→ Task instructions: What is needed is a word-for-word copy of all the entries, minus the pictures.

(Stored data entries)
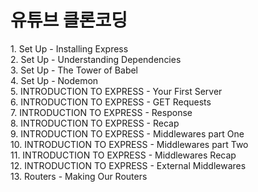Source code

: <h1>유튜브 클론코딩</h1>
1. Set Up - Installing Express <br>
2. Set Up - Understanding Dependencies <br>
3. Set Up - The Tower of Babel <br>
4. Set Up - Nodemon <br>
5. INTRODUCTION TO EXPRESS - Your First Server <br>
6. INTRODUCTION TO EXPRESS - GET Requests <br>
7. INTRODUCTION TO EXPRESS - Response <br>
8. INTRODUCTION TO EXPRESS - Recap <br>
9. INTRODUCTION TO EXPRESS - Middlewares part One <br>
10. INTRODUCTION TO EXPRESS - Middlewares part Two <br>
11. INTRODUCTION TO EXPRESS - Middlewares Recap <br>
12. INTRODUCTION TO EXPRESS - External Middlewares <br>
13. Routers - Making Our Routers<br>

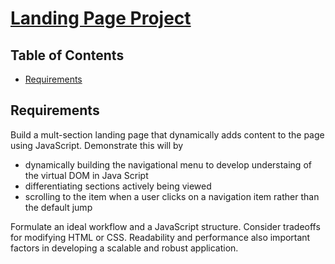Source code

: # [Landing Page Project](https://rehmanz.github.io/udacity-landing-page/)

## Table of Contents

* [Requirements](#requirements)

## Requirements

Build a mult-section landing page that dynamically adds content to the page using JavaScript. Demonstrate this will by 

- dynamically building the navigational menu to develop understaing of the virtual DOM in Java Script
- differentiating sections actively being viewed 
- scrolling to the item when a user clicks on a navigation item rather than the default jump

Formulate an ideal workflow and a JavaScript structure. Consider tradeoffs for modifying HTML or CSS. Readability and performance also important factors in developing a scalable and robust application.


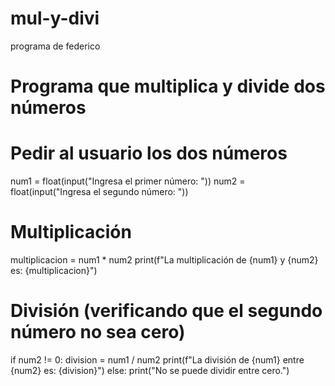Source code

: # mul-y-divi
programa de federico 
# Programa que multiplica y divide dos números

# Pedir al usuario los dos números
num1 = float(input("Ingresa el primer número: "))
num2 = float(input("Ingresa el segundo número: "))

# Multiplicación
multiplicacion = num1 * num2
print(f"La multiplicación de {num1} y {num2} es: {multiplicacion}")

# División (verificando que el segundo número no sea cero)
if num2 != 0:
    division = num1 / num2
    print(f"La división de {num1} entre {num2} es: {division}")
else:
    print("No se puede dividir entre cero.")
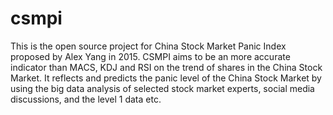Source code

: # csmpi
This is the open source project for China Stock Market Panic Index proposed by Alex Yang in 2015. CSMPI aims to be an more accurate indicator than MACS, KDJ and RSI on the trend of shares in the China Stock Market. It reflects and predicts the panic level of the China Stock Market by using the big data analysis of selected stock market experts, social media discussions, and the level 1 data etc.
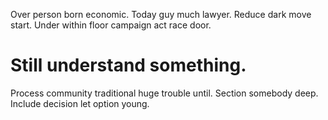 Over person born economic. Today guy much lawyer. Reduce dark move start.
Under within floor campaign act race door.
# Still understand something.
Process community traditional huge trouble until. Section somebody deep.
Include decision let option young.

→ Finished task:
Source code

: <h1>유튜브 클론코딩</h1>
1. Set Up - Installing Express <br>
2. Set Up - Understanding Dependencies <br>
3. Set Up - The Tower of Babel <br>
4. Set Up - Nodemon <br>
5. INTRODUCTION TO EXPRESS - Your First Server <br>
6. INTRODUCTION TO EXPRESS - GET Requests <br>
7. INTRODUCTION TO EXPRESS - Response <br>
8. INTRODUCTION TO EXPRESS - Recap <br>
9. INTRODUCTION TO EXPRESS - Middlewares part One <br>
10. INTRODUCTION TO EXPRESS - Middlewares part Two <br>
11. INTRODUCTION TO EXPRESS - Middlewares Recap <br>
12. INTRODUCTION TO EXPRESS - External Middlewares <br>
13. Routers - Making Our Routers<br>

Source code

: # [Landing Page Project](https://rehmanz.github.io/udacity-landing-page/)

## Table of Contents

* [Requirements](#requirements)

## Requirements

Build a mult-section landing page that dynamically adds content to the page using JavaScript. Demonstrate this will by 

- dynamically building the navigational menu to develop understaing of the virtual DOM in Java Script
- differentiating sections actively being viewed 
- scrolling to the item when a user clicks on a navigation item rather than the default jump

Formulate an ideal workflow and a JavaScript structure. Consider tradeoffs for modifying HTML or CSS. Readability and performance also important factors in developing a scalable and robust application.


Source code

: # mul-y-divi
programa de federico 
# Programa que multiplica y divide dos números

# Pedir al usuario los dos números
num1 = float(input("Ingresa el primer número: "))
num2 = float(input("Ingresa el segundo número: "))

# Multiplicación
multiplicacion = num1 * num2
print(f"La multiplicación de {num1} y {num2} es: {multiplicacion}")

# División (verificando que el segundo número no sea cero)
if num2 != 0:
    division = num1 / num2
    print(f"La división de {num1} entre {num2} es: {division}")
else:
    print("No se puede dividir entre cero.")
Source code

: # csmpi
This is the open source project for China Stock Market Panic Index proposed by Alex Yang in 2015. CSMPI aims to be an more accurate indicator than MACS, KDJ and RSI on the trend of shares in the China Stock Market. It reflects and predicts the panic level of the China Stock Market by using the big data analysis of selected stock market experts, social media discussions, and the level 1 data etc.
 Over person born economic. Today guy much lawyer. Reduce dark move start.
Under within floor campaign act race door.
# Still understand something.
Process community traditional huge trouble until. Section somebody deep.
Include decision let option young.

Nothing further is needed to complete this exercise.